======== INPUT DATA

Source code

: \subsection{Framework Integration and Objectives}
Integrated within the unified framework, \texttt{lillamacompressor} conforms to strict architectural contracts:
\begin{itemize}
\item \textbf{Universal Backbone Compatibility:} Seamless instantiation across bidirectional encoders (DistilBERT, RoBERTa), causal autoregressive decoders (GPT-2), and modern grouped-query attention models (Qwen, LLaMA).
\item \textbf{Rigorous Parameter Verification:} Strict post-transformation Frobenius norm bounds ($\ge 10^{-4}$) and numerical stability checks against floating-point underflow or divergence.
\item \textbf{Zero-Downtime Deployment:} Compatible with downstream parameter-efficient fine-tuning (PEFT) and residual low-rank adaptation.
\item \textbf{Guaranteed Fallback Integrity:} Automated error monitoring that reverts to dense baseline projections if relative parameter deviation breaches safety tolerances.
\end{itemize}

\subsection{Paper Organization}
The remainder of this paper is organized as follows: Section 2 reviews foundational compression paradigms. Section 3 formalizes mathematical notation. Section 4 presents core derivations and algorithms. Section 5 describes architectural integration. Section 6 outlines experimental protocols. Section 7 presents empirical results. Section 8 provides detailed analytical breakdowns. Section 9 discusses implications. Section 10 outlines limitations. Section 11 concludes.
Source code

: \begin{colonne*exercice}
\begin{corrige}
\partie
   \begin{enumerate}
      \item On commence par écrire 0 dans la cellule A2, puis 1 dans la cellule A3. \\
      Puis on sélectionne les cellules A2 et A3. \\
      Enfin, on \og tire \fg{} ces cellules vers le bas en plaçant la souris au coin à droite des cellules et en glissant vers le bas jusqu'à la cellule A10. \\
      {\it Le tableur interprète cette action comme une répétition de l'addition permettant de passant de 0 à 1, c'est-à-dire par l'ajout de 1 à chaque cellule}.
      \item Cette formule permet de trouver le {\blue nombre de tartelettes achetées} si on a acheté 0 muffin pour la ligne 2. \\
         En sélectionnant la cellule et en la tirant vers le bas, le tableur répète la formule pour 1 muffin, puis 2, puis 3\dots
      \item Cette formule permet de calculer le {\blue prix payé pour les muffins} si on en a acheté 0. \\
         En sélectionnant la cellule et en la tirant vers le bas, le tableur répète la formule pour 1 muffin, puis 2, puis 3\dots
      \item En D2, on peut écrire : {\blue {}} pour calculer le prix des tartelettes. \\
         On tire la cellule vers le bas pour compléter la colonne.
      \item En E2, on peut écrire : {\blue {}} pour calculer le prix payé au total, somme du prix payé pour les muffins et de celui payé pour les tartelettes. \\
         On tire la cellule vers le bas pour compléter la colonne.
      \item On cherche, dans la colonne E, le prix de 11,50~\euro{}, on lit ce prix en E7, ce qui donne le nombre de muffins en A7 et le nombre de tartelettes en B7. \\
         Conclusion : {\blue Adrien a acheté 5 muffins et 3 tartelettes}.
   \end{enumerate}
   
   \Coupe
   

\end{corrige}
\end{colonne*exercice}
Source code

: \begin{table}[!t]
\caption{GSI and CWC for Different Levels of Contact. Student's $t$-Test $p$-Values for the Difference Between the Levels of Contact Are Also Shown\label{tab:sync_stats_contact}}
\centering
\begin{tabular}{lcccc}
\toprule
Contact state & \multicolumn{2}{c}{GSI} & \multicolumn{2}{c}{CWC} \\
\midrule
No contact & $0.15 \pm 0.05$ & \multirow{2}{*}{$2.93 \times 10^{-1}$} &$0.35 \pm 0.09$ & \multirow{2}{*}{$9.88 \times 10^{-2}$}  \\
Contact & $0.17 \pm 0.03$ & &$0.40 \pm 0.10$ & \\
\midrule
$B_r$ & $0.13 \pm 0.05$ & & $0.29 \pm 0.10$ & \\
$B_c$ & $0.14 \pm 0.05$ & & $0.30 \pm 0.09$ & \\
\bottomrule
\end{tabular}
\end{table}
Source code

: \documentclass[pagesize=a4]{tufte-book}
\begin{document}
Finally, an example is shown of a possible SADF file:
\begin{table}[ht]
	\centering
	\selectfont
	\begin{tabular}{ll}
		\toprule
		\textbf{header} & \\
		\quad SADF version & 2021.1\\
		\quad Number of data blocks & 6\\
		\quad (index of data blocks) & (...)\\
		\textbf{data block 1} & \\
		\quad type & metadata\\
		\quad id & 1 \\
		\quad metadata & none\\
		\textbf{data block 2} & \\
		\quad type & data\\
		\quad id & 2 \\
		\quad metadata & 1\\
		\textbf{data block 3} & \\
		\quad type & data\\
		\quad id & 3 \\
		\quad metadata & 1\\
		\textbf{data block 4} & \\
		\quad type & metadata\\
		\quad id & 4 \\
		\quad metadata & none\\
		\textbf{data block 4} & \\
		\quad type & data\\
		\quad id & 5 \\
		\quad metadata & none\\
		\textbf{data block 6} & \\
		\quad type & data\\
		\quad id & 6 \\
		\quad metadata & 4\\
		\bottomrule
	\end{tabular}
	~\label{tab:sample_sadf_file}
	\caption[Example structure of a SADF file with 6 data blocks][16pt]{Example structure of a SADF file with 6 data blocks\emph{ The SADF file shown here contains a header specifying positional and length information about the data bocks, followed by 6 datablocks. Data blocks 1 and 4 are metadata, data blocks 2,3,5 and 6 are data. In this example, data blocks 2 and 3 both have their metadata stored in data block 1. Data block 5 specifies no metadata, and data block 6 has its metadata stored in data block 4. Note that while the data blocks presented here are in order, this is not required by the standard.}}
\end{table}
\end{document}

================

* **WORK REQUIRED**
Copy the records above faithfully. Begin at their first line, end at the line containing "models (Qwen, LLaMA).", and include nothing else.

* **SOLVED EXERCISE**
Source code

: \subsection{Framework Integration and Objectives}
Integrated within the unified framework, \texttt{lillamacompressor} conforms to strict architectural contracts:
\begin{itemize}
\item \textbf{Universal Backbone Compatibility:} Seamless instantiation across bidirectional encoders (DistilBERT, RoBERTa), causal autoregressive decoders (GPT-2), and modern grouped-query attention models (Qwen, LLaMA).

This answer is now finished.